1. DAMAGES; RECOVERY OF ATTORNEY’S FEES AS PAST OF DAMAGES; GROSS AND EVIDENT BAD FAITH OF DEFENDANT IN REFUSING TO SATISFY PLAINTIFF’S VALID CLAIM. — The general rule is that attorney’s fees cannot be recovered as part of damages because of the policy that no premium should be placed on the right to litigate. (Heirs of Justiva v. Gustilo, G. R. No. L-16396, January 31, 1963.) Indeed, before the effectivity of the Civil Code, such fees could not be recovered in the absence of a stipulation. It was only with the advent of the new Code that the right to collect attorney’s fees in the cases mentioned in article 2208 was recognized. (See Reyes v. Yatco, 100 Phil., 964 (1957); Tan Ti v. Alvear, 26 Phil., 566 (1914); Castueras v. Bayona, 106 Phil., 340.) One such case is where the defendant is guilty of "gross and evident bad faith in refusing to satisfy plaintiff’s plainly valid, just and demandable claim." (Civil Code, article 2208[5].) This is a corollary of the general principle expressed in article 19 of the Code that everyone must, in the performance of his duties, observe honesty and good faith and the rule embodied in article 1170 that anyone guilty of fraud (bad faith) in the performance of his obligation shall be liable for damages.

2. ID.; ID.; ID.; ISSUANCE OF CHECK WITHOUT SUFFICIENT FUNDS; CASE AT BAR. — There is nothing in the record to show that appellee knew that there were no funds in the bank when it accepted the check from the appellants, much less that appellee "agreed" to take the check with knowledge of the lack of funds. There is nothing to show that appellants even hinted to the appellee at the lack of funds when the check was issued. On the contrary, by issuing the check, appellants in effect represented to the appellee that there were funds in the bank for its payment. (See People v. Lilius, 59 Phil., 340-341.) The lower court was therefore correct in finding appellants’ conduct to be wanting in good faith and in awarding attorney’s fees to appellee.


D E C I S I O N


REGALA, J.:


This appeal originated from a suit filed on January 14, 1960 by appellee Firestone Tire and Rubber Co. of the Philippines against appellant Ines Chaves & Co., Ltd. in the Court of First Instance of Manila, for the collection of P6,241.75, plus interest and attorney’s fees. The principal amount represented the price of automobile tires, tubes and other accessories which the appellee had sold and delivered to the appellants on different dates. The claim for interest and attorney’s fees was based on the following stipulation appearing on each invoice issued by the appellee.
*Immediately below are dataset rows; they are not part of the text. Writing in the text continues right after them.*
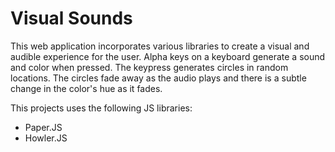 # Visual Sounds
This web application incorporates various libraries to create a visual and audible experience 
for the user. Alpha keys on a keyboard generate a sound and color when pressed. The keypress
generates circles in random locations. The circles fade away as the audio plays and there is
a subtle change in the color's hue as it fades.

This projects uses the following JS libraries:
- Paper.JS
- Howler.JS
"All accounts shall be paid upon delivery of the merchandise according to the terms of the invoice, at Manila Office; and the purchaser shall pay one per centum (1%) per month from the date of default, and in case of suit for the collection of account and interest he expressly submits to the jurisdiction of the Courts of Manila, Cebu and Iloilo, and agrees to pay twenty five per centum (25%) thereof as attorney’s fees and liquidated damages."cralaw virtua1aw library

After trial the court gave judgment for the appellee for the principal amount but denied the claim for interest and attorney’s fees as stipulated in the invoices for lack of proof that appellant had agreed to the condition. Instead, the court ordered the payment of interest at the legal rate and an additional amount equal to 25 per cent of the principal as attorney’s fees after finding appellants guilty of bad faith in issuing a check which was subsequently dishonored. The check, dated June 9, 1959, was for P1,437.50 and was intended as part payment of appellants’ debt. When presented to the Security Bank and Trust Co. by the appellee, the check was returned for insufficiency of funds. Despite repeated demands by the appellee, appellants failed to settle its account.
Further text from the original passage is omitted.